Not the museum. The library.
“I went straight to the library,
baby — that’s where the action is,” he says. “I can go over there to the
museum later.”
He had a bit of trouble persuading
the staff to let him stash his bicycle inside — he won’t let it out of
his sight for more than a couple of minutes — but eventually they
relented. Only at a cowboy museum in Wyoming was his bicycle refused
entrance. After more than a year on the road, Bowen is accustomed to
explaining that if Rocinante can’t go inside, he can’t, either. His
smile is lightning quick; his eyes have more sparkle than Santa’s.
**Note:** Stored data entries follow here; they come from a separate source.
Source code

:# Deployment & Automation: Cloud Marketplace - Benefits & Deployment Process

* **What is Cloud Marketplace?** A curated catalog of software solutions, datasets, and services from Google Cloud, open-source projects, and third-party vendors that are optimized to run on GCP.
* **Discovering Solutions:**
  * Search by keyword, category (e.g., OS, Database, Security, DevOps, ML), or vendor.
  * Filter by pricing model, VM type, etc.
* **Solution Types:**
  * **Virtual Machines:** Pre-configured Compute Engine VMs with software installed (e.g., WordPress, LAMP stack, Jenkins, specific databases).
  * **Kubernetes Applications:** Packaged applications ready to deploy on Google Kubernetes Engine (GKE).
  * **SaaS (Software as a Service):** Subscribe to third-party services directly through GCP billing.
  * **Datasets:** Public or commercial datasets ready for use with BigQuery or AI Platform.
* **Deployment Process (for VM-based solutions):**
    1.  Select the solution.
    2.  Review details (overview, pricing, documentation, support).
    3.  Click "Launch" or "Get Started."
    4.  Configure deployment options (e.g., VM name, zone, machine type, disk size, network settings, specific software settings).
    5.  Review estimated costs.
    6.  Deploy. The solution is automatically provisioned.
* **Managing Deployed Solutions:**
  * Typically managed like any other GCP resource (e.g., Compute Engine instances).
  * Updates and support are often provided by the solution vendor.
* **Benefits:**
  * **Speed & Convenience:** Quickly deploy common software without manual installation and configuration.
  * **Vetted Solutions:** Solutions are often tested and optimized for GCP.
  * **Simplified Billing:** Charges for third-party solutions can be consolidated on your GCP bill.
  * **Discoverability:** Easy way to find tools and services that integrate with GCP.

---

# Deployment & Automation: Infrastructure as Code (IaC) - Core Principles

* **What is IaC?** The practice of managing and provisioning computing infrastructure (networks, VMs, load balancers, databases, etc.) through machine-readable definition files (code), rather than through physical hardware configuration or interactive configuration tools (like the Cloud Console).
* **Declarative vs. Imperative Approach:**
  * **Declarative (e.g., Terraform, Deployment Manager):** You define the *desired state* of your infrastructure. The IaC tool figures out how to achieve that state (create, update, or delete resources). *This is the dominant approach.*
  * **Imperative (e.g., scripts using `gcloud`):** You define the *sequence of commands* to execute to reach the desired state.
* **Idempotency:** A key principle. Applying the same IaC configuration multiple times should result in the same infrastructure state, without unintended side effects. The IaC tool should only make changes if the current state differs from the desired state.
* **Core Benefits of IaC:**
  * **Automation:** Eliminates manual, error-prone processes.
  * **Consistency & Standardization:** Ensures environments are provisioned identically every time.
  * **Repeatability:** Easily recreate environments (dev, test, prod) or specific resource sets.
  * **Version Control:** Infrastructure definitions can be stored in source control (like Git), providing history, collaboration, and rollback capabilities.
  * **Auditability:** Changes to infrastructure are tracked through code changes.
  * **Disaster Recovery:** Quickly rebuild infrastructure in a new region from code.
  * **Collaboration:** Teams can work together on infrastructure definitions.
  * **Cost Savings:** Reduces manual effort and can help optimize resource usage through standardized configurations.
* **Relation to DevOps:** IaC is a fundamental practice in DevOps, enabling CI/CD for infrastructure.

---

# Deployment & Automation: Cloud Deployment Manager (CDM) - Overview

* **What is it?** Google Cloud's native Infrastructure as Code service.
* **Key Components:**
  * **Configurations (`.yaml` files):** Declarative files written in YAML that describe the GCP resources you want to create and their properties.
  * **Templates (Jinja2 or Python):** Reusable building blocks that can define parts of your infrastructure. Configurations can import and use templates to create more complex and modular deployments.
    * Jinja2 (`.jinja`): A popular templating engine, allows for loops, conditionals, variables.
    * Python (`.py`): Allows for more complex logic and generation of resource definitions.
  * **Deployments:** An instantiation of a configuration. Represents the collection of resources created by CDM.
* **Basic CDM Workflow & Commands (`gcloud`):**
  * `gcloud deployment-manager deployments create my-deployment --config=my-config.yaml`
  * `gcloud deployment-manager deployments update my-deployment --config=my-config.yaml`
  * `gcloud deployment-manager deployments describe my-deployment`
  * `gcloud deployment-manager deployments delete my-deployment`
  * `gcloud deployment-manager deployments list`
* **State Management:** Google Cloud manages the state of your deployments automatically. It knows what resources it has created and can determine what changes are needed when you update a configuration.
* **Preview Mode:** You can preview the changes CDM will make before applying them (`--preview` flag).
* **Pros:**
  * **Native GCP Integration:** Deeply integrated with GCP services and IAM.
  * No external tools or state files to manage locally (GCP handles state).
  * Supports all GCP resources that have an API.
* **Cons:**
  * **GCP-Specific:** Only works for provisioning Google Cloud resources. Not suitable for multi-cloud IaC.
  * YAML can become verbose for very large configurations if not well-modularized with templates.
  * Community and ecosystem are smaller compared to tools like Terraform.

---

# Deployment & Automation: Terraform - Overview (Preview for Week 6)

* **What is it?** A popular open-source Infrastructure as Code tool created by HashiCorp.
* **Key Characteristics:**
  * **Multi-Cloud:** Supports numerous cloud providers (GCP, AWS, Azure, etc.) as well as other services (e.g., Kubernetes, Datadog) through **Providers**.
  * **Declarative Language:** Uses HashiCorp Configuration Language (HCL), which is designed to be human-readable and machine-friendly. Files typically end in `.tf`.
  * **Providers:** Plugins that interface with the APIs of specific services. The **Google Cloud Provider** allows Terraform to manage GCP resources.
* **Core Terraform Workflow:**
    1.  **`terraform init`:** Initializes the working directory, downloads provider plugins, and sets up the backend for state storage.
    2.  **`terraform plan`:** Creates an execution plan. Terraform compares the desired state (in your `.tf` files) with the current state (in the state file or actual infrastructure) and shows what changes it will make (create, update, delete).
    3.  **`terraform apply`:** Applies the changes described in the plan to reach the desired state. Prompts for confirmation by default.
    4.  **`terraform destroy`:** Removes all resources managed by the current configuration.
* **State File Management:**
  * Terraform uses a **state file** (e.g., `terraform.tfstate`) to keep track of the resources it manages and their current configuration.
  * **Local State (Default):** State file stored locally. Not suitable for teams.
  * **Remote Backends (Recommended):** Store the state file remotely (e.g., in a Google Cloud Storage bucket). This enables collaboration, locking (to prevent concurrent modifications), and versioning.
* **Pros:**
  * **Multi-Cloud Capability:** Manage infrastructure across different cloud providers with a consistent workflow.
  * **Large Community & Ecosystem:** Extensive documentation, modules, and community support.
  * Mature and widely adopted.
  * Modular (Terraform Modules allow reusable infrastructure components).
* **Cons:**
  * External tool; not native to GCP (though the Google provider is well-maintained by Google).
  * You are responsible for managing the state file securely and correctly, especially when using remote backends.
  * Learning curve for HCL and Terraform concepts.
Top
it off with a friendly Kentucky drawl, and who could resist?
He found what he was looking for:
two letters from Lincoln that mention Felix Grundy Stidger, a Union spy
who infiltrated secret societies that sympathized with the South and
plotted to release Confederate prisoners of war. Here in the lobby of
the Statehouse Inn, Bowen marvels at Stidger’s little-known exploits and
tells of reading about him in Andrew Johnson’s presidential papers and
writings by U.S. Supreme Court Chief Justices Earl Warren and William
Rehnquist.
He speaks with the awed enthusiasm
of a man who has found some sort of Holy Grail. Perhaps he has.
He has seen the best and the worst
of America. Stayed up late talking with a woman who was airlifted out of
Vietnam as a small girl in 1975, with chaos all around. Visited a
little-known memorial to 9/11 victims at Arlington National Cemetery.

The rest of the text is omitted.